• [Problem]
From the entries that follow, list every line in which the string "associated" appears.

• [Data shown]
= Beginning of Section =
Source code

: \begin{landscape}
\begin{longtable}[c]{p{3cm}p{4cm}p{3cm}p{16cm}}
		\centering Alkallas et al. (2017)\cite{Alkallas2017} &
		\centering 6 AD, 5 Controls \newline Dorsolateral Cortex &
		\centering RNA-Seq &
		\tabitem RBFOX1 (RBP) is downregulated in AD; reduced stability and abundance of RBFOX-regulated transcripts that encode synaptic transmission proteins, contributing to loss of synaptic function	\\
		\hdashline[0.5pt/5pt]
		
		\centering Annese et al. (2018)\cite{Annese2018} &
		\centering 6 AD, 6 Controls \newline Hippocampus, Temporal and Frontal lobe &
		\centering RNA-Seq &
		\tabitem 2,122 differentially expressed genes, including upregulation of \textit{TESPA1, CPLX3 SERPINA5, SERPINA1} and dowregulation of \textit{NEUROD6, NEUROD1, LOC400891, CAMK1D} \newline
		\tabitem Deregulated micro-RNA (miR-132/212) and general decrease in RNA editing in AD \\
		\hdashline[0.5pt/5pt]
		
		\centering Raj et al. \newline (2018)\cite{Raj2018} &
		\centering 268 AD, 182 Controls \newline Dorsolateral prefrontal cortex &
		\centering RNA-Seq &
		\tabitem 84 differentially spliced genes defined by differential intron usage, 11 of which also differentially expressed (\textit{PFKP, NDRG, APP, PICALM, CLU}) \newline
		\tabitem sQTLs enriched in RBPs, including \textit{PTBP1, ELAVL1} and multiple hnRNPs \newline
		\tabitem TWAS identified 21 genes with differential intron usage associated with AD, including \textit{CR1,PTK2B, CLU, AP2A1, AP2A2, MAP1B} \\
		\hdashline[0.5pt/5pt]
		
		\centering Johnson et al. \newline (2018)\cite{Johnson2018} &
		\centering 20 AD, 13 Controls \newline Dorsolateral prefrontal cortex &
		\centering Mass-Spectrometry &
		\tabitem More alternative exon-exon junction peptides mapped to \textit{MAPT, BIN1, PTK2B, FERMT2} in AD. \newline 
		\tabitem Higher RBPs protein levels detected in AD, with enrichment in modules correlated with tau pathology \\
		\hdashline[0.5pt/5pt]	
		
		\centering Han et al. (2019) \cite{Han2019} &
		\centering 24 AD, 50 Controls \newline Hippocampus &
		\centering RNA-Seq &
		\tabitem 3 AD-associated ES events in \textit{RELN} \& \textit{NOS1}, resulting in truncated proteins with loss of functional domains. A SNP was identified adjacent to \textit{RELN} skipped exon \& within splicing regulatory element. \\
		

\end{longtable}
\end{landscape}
= End of Section =
• [Answer to the exercise]
		\tabitem TWAS identified 21 genes with differential intron usage associated with AD, including \textit{CR1,PTK2B, CLU, AP2A1, AP2A2, MAP1B} \\
		\tabitem 3 AD-associated ES events in \textit{RELN} \& \textit{NOS1}, resulting in truncated proteins with loss of functional domains. A SNP was identified adjacent to \textit{RELN} skipped exon \& within splicing regulatory element. \\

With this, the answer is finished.